You cannot prove that a system of axioms is consistent, unless you use a different set of axioms.

Those theorems are important to mathematicians because they prove that it is impossible to create a set of axioms that explains everything in maths.

Gagdad Bob said...

A few relevant quotes by Schuon:

The validity of a logical demonstration depends then on the prior knowledge which this demonstration aims at communicating, and it is clearly false to take as the point of departure, not a direct cognition, but logic pure and simple; when man has no “visionary” -- as opposed to discursive -- knowledge of Being, and when he thinks only with his brain instead of “seeing” with the “heart,” all his logic will be useless to him, since he starts from an initial blindness... The fact that the philosophic mode of thought is centered on logic and not directly on intuition implies that intuition is left at the mercy of logic’s needs.

***

It is not possible to emphasize too strongly that philosophy, in its humanistic and
rationalizing and therefore current sense, consists primarily of logic; this definition of Guénon’s correctly situates philosophical thought in making clear its distinction from “intellectual intuition,” which is direct perception of truth.
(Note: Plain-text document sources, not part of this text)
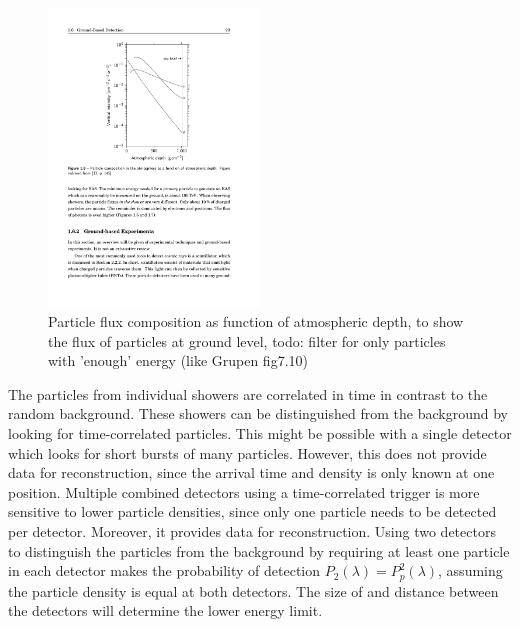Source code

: \begin{figure}
    \centering
    \includegraphics[width=0.5\textwidth]
                    {plots/experiment/particle_density}
    \caption{Particle flux composition as function of atmospheric depth, to show the flux of particles at ground level, todo: filter for only particles with 'enough' energy (like Grupen fig7.10)}
    \label{fig:particle_density}
\end{figure}

The particles from individual showers are correlated in time in contrast to the random background. These showers can be distinguished from the background by looking for time-correlated particles. This might be possible with a single detector which looks for short bursts of many particles. However, this does not provide data for reconstruction, since the arrival time and density is only known at one position. Multiple combined detectors using a time-correlated trigger is more sensitive to lower particle densities, since only one particle needs to be detected per detector. Moreover, it provides data for reconstruction. Using two detectors to distinguish the particles from the background by requiring at least one particle in each detector makes the probability of detection $P_2(\lambda) = P_p^2(\lambda)$, assuming the particle density is equal at both detectors. The size of and distance between the detectors will determine the lower energy limit.

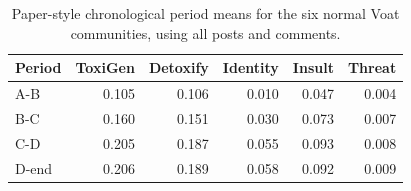 \begin{table}[htbp]
\centering
\small
\caption{Paper-style chronological period means for the six normal Voat communities, using all posts and comments.}
\label{tab:period-means}
\begin{tabular}{lrrrrr}
\toprule
Period & ToxiGen & Detoxify & Identity & Insult & Threat \\
\midrule
A-B & 0.105 & 0.106 & 0.010 & 0.047 & 0.004 \\
B-C & 0.160 & 0.151 & 0.030 & 0.073 & 0.007 \\
C-D & 0.205 & 0.187 & 0.055 & 0.093 & 0.008 \\
D-end & 0.206 & 0.189 & 0.058 & 0.092 & 0.009 \\
\bottomrule
\end{tabular}
\end{table}
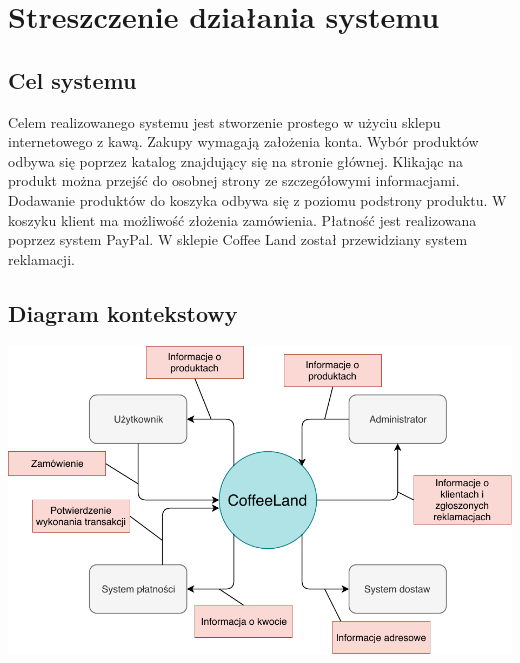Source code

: \documentclass[12pt]{report}
\begin{document}
	
	
	\newpage
	
	\tableofcontents 
	
	\setcounter{chapter}{0}	
	\setcounter{section}{0}	
	
	
	
	\chapter{Streszczenie działania systemu}
	
		\section{Cel systemu}
	
		Celem realizowanego systemu jest stworzenie prostego w użyciu sklepu internetowego z kawą. Zakupy wymagają założenia konta. Wybór produktów odbywa się poprzez katalog znajdujący się na stronie głównej. Klikając na produkt można przejść do osobnej strony ze szczegółowymi informacjami. Dodawanie produktów do koszyka odbywa się z poziomu podstrony produktu. W koszyku klient ma możliwość złożenia zamówienia. Płatność jest realizowana poprzez system PayPal. W sklepie Coffee Land został przewidziany system reklamacji.
	
		\section{Diagram kontekstowy}
			\begin{center}
				\includegraphics[width=400pt]{kontekstowy.pdf}
			\end{center}
	
\end{document}
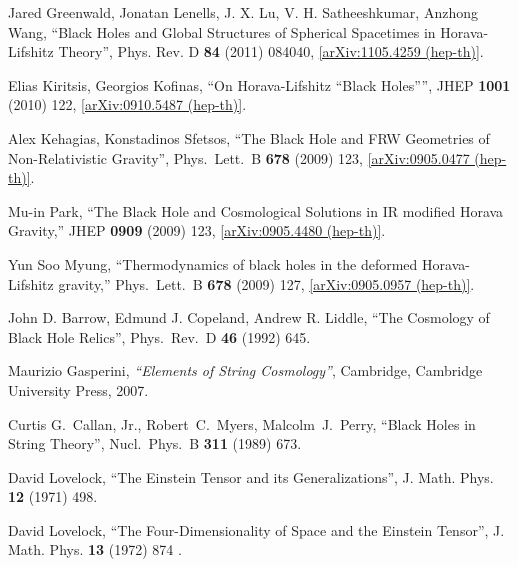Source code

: \documentclass[12pt]{article}
\newcommand{\2}{$^2$}
\newcommand{\3}{$^3$}
\newcommand{\4}{$_4$}
\newcommand{\5}{$_5$}
\begin{document}
\begin{thebibliography}{400}
Jared Greenwald, Jonatan Lenells, J. X. Lu, V. H. Satheeshkumar, Anzhong Wang, ``Black Holes and Global Structures of Spherical Spacetimes in Horava-Lifshitz Theory'', Phys. Rev. D \textbf{84} (2011) 084040, \href{http://arxiv.org/abs/1105.4259}{[arXiv:1105.4259 (hep-th)]}.

Elias Kiritsis, Georgios Kofinas, ``On Horava-Lifshitz ``Black Holes'''', JHEP \textbf{1001} (2010) 122, \href{http://arxiv.org/abs/0910.5487}{[arXiv:0910.5487 (hep-th)]}.
  
Alex Kehagias, Konstadinos Sfetsos,
  ``The Black Hole and FRW Geometries of Non-Relativistic Gravity'',
  Phys.\ Lett.\ B {\bf 678} (2009) 123, 
  \href{http://arxiv.org/abs/0905.0477}{[arXiv:0905.0477 (hep-th)]}.

Mu-in Park,
  ``The Black Hole and Cosmological Solutions in IR modified Horava Gravity,''
  JHEP {\bf 0909} (2009) 123,
  \href{http://arxiv.org/abs/0905.4480}{[arXiv:0905.4480 (hep-th)]}.

Yun Soo Myung,
  ``Thermodynamics of black holes in the deformed Horava-Lifshitz gravity,''
  Phys.\ Lett.\ B {\bf 678} (2009) 127,
  \href{http://arxiv.org/abs/0905.0957}{[arXiv:0905.0957 (hep-th)]}.


John D. Barrow, Edmund J. Copeland, Andrew R. Liddle,
  ``The Cosmology of Black Hole Relics'',
  Phys.\ Rev.\ D {\bf 46} (1992) 645.

  Maurizio Gasperini, {\it ``Elements of String Cosmology''}, Cambridge, Cambridge University Press, 2007.

  Curtis G.~Callan, Jr., Robert~C.~Myers, Malcolm~J.~Perry,
  ``Black Holes in String Theory'',
  Nucl.\ Phys.\ B {\bf 311} (1989) 673.

David Lovelock, ``The Einstein Tensor and its Generalizations'', J. Math. Phys. {\bf 12} (1971) 498.

David Lovelock, ``The Four-Dimensionality of Space and the Einstein Tensor'', J. Math. Phys. {\bf 13} (1972) 874 .


\end{thebibliography}
\end{document}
But another distinction must also be established on the rational plane itself: logic can either operate in accordance with an intellection or on the contrary put itself at the disposal of an error, so that philosophy can become the vehicle of just about anything.

***

Logic is nothing other than the science of mental coordination, of rational conclusion; hence it cannot attain to the universal and the transcendent by its own resources; a supralogical -- but not “illogical” -- dialectic based on symbolism and on analogy, and therefore descriptive rather than ratiocinative, may be harder for some people to assimilate, but it conforms more closely to transcendent realities.

Anonymous said...

Many thanks for the Schuon quotes Bob - greatly appreciated!

Gagdad Bob said...

Schuon and Gödel are saying something similar about logic and the existence of God. In the book Incompleteness, by Rebecca Goldstein, she says "There remains something -- always -- that eludes capture in a formal system. It was in this metalight that Gödel viewed his incompleteness theorems.... [that] there is expressible knowledge which cannot be formalized." In a letter, Gödel wrote that "sooner or later my proof will be made useful for religion, since that is doubtless also justified in a certain sense." It is justified on the assumption that we are not machines. If we are machines, then we are, of course, forever confined to our programming.

Gagdad Bob said...

I should do a Cosmic Update on the implications of the theorems...

Petey said...

If God doesn't exist, only He knows it; and if He does exist, only man can not know it.